• _PROMPT_: Report each line of the entries below that includes "passed".

"""

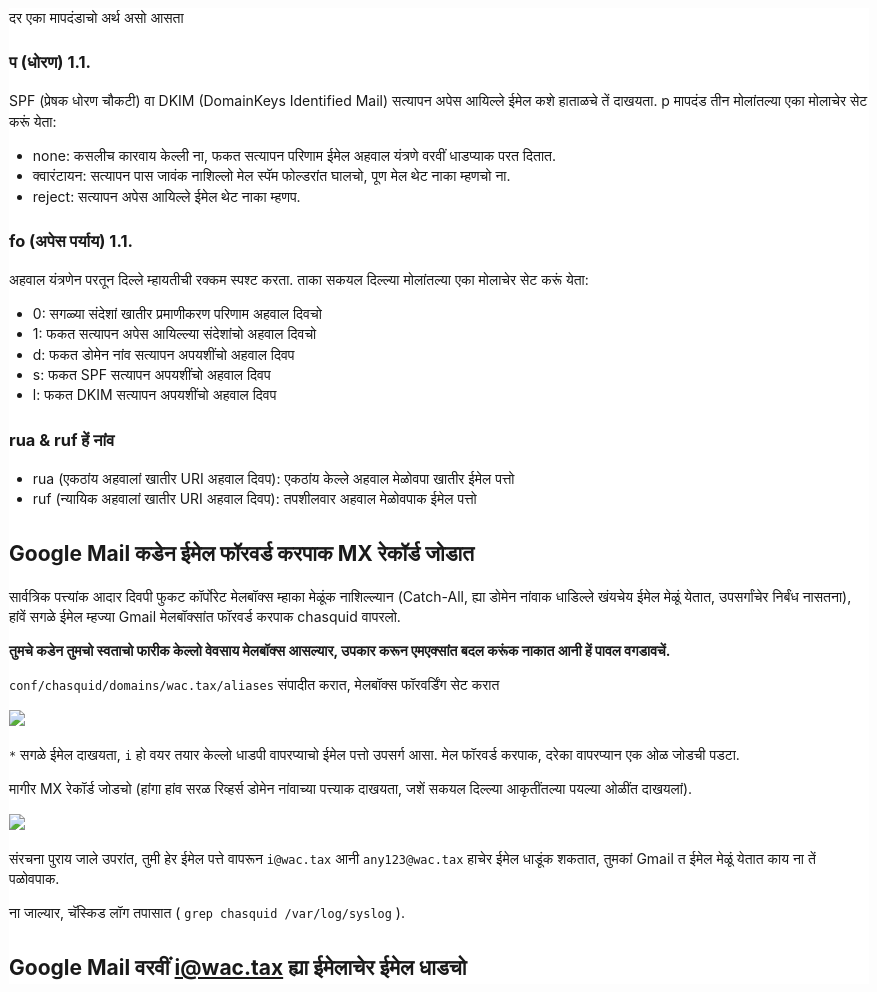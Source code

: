 दर एका मापदंडाचो अर्थ असो आसता

### प (धोरण) 1.1.

SPF (प्रेषक धोरण चौकटी) वा DKIM (DomainKeys Identified Mail) सत्यापन अपेस आयिल्ले ईमेल कशे हाताळचे तें दाखयता. p मापदंड तीन मोलांतल्या एका मोलाचेर सेट करूं येता:

* none: कसलीच कारवाय केल्ली ना, फकत सत्यापन परिणाम ईमेल अहवाल यंत्रणे वरवीं धाडप्याक परत दितात.
* क्वारंटायन: सत्यापन पास जावंक नाशिल्लो मेल स्पॅम फोल्डरांत घालचो, पूण मेल थेट नाका म्हणचो ना.
* reject: सत्यापन अपेस आयिल्ले ईमेल थेट नाका म्हणप.

### fo (अपेस पर्याय) 1.1.

अहवाल यंत्रणेन परतून दिल्ले म्हायतीची रक्कम स्पश्ट करता. ताका सकयल दिल्ल्या मोलांतल्या एका मोलाचेर सेट करूं येता:

* 0: सगळ्या संदेशां खातीर प्रमाणीकरण परिणाम अहवाल दिवचो
* 1: फकत सत्यापन अपेस आयिल्ल्या संदेशांचो अहवाल दिवचो
* d: फकत डोमेन नांव सत्यापन अपयशींचो अहवाल दिवप
* s: फकत SPF सत्यापन अपयशींचो अहवाल दिवप
* l: फकत DKIM सत्यापन अपयशींचो अहवाल दिवप

### rua & ruf हें नांव

* rua (एकठांय अहवालां खातीर URI अहवाल दिवप): एकठांय केल्ले अहवाल मेळोवपा खातीर ईमेल पत्तो
* ruf (न्यायिक अहवालां खातीर URI अहवाल दिवप): तपशीलवार अहवाल मेळोवपाक ईमेल पत्तो

## Google Mail कडेन ईमेल फॉरवर्ड करपाक MX रेकॉर्ड जोडात

सार्वत्रिक पत्त्यांक आदार दिवपी फुकट कॉर्पोरेट मेलबॉक्स म्हाका मेळूंक नाशिल्ल्यान (Catch-All, ह्या डोमेन नांवाक धाडिल्ले खंयचेय ईमेल मेळूं येतात, उपसर्गांचेर निर्बंध नासतना), हांवें सगळे ईमेल म्हज्या Gmail मेलबॉक्सांत फॉरवर्ड करपाक chasquid वापरलो.

**तुमचे कडेन तुमचो स्वताचो फारीक केल्लो वेवसाय मेलबॉक्स आसल्यार, उपकार करून एमएक्सांत बदल करूंक नाकात आनी हें पावल वगडावचें.**

`conf/chasquid/domains/wac.tax/aliases` संपादीत करात, मेलबॉक्स फॉरवर्डिंग सेट करात

![](https://pub-b8db533c86124200a9d799bf3ba88099.r2.dev/2023/03/OBDl2gw.webp)

`*` सगळे ईमेल दाखयता, `i` हो वयर तयार केल्लो धाडपी वापरप्याचो ईमेल पत्तो उपसर्ग आसा. मेल फॉरवर्ड करपाक, दरेका वापरप्यान एक ओळ जोडची पडटा.

मागीर MX रेकॉर्ड जोडचो (हांगा हांव सरळ रिव्हर्स डोमेन नांवाच्या पत्त्याक दाखयता, जशें सकयल दिल्ल्या आकृतींतल्या पयल्या ओळींत दाखयलां).

![](https://pub-b8db533c86124200a9d799bf3ba88099.r2.dev/2023/03/7__KrU8.webp)

संरचना पुराय जाले उपरांत, तुमी हेर ईमेल पत्ते वापरून `i@wac.tax` आनी `any123@wac.tax` हाचेर ईमेल धाडूंक शकतात, तुमकां Gmail त ईमेल मेळूं येतात काय ना तें पळोवपाक.

ना जाल्यार, चॅस्किड लॉग तपासात ( `grep chasquid /var/log/syslog` ).

## Google Mail वरवीं i@wac.tax ह्या ईमेलाचेर ईमेल धाडचो
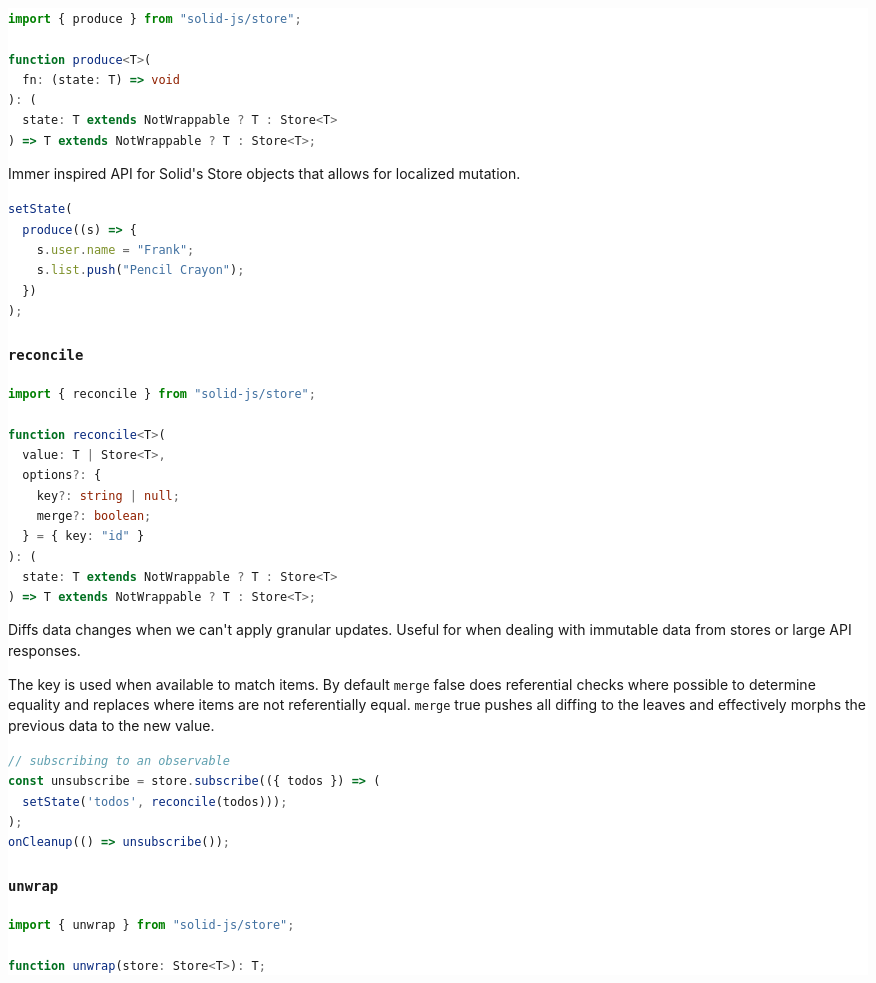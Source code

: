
 ```ts
import { produce } from "solid-js/store";

function produce<T>(
  fn: (state: T) => void
): (
  state: T extends NotWrappable ? T : Store<T>
) => T extends NotWrappable ? T : Store<T>;
```

Immer inspired API for Solid's Store objects that allows for localized mutation.

```js
setState(
  produce((s) => {
    s.user.name = "Frank";
    s.list.push("Pencil Crayon");
  })
);
```

### `reconcile`

```ts
import { reconcile } from "solid-js/store";

function reconcile<T>(
  value: T | Store<T>,
  options?: {
    key?: string | null;
    merge?: boolean;
  } = { key: "id" }
): (
  state: T extends NotWrappable ? T : Store<T>
) => T extends NotWrappable ? T : Store<T>;
```

Diffs data changes when we can't apply granular updates. Useful for when dealing with immutable data from stores or large API responses.

The key is used when available to match items. By default `merge` false does referential checks where possible to determine equality and replaces where items are not referentially equal. `merge` true pushes all diffing to the leaves and effectively morphs the previous data to the new value.

```js
// subscribing to an observable
const unsubscribe = store.subscribe(({ todos }) => (
  setState('todos', reconcile(todos)));
);
onCleanup(() => unsubscribe());
```

### `unwrap`

```ts
import { unwrap } from "solid-js/store";

function unwrap(store: Store<T>): T;
```
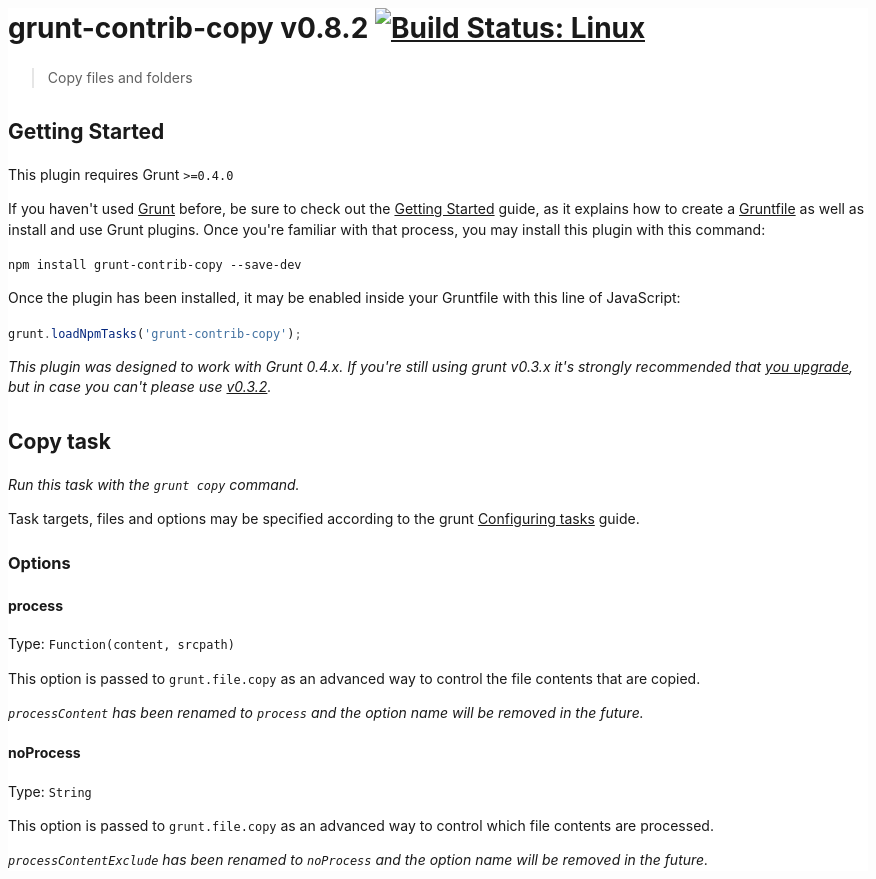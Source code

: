 # grunt-contrib-copy v0.8.2 [![Build Status: Linux](https://travis-ci.org/gruntjs/grunt-contrib-copy.svg?branch=master)](https://travis-ci.org/gruntjs/grunt-contrib-copy)

> Copy files and folders



## Getting Started
This plugin requires Grunt `>=0.4.0`

If you haven't used [Grunt](http://gruntjs.com/) before, be sure to check out the [Getting Started](http://gruntjs.com/getting-started) guide, as it explains how to create a [Gruntfile](http://gruntjs.com/sample-gruntfile) as well as install and use Grunt plugins. Once you're familiar with that process, you may install this plugin with this command:

```shell
npm install grunt-contrib-copy --save-dev
```

Once the plugin has been installed, it may be enabled inside your Gruntfile with this line of JavaScript:

```js
grunt.loadNpmTasks('grunt-contrib-copy');
```

*This plugin was designed to work with Grunt 0.4.x. If you're still using grunt v0.3.x it's strongly recommended that [you upgrade](http://gruntjs.com/upgrading-from-0.3-to-0.4), but in case you can't please use [v0.3.2](https://github.com/gruntjs/grunt-contrib-copy/tree/grunt-0.3-stable).*



## Copy task
_Run this task with the `grunt copy` command._

Task targets, files and options may be specified according to the grunt [Configuring tasks](http://gruntjs.com/configuring-tasks) guide.
### Options

#### process
Type: `Function(content, srcpath)`

This option is passed to `grunt.file.copy` as an advanced way to control the file contents that are copied.

*`processContent` has been renamed to `process` and the option name will be removed in the future.*

#### noProcess
Type: `String`

This option is passed to `grunt.file.copy` as an advanced way to control which file contents are processed.

*`processContentExclude` has been renamed to `noProcess` and the option name will be removed in the future.*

"""

• _ANSWER BOX_:
This option is passed to `grunt.file.copy` as an advanced way to control the file contents that are copied.
This option is passed to `grunt.file.copy` as an advanced way to control which file contents are processed.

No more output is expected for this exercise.